■ **Task directions**: The answer must consist only of the lines from the line with "### Step 7: Verify Installation" to the line with "### Setup CLI", both included, exactly as they stand below.

---+---

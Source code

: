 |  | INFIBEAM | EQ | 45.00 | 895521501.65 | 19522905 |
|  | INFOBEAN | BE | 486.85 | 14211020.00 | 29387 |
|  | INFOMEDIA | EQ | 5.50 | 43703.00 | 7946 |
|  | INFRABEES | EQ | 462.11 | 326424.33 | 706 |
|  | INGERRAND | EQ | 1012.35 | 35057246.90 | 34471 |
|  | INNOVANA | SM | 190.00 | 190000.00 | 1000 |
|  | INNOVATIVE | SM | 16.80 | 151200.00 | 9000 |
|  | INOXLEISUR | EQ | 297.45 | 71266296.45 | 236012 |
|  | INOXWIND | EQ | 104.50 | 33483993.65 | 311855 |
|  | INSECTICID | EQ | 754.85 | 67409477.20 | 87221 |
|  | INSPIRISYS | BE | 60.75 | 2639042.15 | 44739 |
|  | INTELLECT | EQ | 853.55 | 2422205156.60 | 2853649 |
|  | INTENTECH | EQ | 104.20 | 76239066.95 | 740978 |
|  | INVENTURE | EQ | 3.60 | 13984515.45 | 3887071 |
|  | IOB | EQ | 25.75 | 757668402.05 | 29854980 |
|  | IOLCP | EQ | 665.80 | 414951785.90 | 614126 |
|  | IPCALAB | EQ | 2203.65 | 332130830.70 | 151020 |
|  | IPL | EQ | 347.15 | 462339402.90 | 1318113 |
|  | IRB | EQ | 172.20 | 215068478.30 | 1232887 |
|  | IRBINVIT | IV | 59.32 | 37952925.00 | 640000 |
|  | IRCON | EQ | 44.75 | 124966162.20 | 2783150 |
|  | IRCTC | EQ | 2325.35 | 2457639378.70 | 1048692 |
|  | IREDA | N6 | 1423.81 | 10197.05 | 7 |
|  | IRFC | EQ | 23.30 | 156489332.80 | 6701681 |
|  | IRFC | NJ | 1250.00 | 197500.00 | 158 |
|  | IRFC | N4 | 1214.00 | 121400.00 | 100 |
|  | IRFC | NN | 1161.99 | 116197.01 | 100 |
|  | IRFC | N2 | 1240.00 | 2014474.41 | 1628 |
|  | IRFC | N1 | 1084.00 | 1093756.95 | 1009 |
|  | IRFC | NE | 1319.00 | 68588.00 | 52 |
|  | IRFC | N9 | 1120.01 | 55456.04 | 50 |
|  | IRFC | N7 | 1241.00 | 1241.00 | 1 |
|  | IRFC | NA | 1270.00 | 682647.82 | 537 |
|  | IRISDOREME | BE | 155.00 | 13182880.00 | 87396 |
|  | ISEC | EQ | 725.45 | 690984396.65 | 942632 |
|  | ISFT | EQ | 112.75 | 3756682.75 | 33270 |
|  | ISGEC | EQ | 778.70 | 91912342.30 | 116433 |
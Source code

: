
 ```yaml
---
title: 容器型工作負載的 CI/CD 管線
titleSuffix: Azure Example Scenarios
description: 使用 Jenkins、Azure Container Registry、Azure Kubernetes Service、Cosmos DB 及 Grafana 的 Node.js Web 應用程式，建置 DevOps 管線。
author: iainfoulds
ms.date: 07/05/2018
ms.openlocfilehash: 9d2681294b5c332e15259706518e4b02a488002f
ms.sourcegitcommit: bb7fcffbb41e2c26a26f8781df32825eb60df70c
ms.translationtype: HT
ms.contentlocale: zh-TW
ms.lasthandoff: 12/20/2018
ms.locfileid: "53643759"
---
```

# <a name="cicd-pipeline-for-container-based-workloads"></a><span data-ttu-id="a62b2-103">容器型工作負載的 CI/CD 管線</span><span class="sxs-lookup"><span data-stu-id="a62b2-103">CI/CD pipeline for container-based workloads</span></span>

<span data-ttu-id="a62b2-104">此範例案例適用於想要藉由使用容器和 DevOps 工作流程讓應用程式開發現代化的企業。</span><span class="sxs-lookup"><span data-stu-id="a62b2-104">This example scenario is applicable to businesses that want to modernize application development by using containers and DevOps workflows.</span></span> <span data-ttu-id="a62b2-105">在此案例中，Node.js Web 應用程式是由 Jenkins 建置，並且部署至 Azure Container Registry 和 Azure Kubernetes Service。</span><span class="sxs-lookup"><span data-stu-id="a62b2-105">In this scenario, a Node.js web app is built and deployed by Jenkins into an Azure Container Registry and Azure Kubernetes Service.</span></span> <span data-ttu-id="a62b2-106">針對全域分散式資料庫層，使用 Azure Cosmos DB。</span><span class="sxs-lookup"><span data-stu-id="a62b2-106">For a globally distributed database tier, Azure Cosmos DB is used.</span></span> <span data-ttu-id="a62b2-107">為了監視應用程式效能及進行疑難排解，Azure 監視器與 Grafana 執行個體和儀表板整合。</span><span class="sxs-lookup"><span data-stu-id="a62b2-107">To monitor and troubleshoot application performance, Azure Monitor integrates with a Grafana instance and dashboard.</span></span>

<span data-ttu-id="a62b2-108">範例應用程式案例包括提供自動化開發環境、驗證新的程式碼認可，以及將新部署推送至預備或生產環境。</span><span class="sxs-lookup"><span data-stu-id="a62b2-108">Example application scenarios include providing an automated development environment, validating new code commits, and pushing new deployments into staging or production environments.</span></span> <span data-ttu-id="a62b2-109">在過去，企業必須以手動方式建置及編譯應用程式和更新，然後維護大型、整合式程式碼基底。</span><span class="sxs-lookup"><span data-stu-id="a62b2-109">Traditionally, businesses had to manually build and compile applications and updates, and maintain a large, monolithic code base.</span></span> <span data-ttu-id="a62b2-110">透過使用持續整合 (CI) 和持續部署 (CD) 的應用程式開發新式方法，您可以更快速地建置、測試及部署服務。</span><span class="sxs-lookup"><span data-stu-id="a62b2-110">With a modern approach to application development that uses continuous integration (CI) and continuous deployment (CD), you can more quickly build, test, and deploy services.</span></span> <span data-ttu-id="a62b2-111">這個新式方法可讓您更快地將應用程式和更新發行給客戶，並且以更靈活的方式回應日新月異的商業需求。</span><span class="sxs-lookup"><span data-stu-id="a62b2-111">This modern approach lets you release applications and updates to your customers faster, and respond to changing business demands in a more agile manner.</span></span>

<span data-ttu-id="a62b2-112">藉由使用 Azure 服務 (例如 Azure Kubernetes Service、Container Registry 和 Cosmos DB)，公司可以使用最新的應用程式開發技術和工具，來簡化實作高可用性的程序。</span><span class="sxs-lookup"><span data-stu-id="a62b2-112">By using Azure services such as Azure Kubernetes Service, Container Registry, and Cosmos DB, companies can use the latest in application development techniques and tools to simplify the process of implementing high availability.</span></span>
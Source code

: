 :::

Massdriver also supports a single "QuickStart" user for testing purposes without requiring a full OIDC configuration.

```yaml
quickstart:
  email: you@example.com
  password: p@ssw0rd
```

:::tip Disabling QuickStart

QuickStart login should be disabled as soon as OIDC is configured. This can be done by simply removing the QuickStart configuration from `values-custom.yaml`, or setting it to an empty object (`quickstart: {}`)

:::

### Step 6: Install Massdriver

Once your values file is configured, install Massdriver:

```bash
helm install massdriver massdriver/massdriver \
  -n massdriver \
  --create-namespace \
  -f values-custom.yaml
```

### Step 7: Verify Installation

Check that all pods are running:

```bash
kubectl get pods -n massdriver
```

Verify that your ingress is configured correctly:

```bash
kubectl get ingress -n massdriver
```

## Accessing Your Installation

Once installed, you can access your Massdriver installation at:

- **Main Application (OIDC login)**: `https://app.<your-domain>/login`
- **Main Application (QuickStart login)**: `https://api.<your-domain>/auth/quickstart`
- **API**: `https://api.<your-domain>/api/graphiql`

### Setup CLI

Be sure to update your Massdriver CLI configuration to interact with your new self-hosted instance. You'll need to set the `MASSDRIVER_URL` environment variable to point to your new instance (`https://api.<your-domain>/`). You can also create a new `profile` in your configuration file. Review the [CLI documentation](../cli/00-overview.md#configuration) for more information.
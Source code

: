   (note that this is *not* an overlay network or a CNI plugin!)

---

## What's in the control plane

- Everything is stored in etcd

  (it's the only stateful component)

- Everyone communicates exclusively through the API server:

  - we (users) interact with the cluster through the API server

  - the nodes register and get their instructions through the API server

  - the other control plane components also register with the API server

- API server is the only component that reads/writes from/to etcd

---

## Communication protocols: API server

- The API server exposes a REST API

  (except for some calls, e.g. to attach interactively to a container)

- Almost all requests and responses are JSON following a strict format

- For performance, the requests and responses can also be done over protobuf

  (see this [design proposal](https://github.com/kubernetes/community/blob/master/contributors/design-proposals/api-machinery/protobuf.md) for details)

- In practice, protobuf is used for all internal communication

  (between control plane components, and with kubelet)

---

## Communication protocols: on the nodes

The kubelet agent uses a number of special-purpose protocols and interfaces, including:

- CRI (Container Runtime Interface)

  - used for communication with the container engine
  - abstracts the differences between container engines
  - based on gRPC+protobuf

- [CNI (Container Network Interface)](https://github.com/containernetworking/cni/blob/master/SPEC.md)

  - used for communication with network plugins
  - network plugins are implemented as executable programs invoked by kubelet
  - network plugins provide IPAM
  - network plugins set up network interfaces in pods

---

---+---

■ **Result for this exercise**:
### Step 7: Verify Installation

Check that all pods are running:

```bash
kubectl get pods -n massdriver
```

Verify that your ingress is configured correctly:

```bash
kubectl get ingress -n massdriver
```

## Accessing Your Installation

Once installed, you can access your Massdriver installation at:

- **Main Application (OIDC login)**: `https://app.<your-domain>/login`
- **Main Application (QuickStart login)**: `https://api.<your-domain>/auth/quickstart`
- **API**: `https://api.<your-domain>/api/graphiql`

### Setup CLI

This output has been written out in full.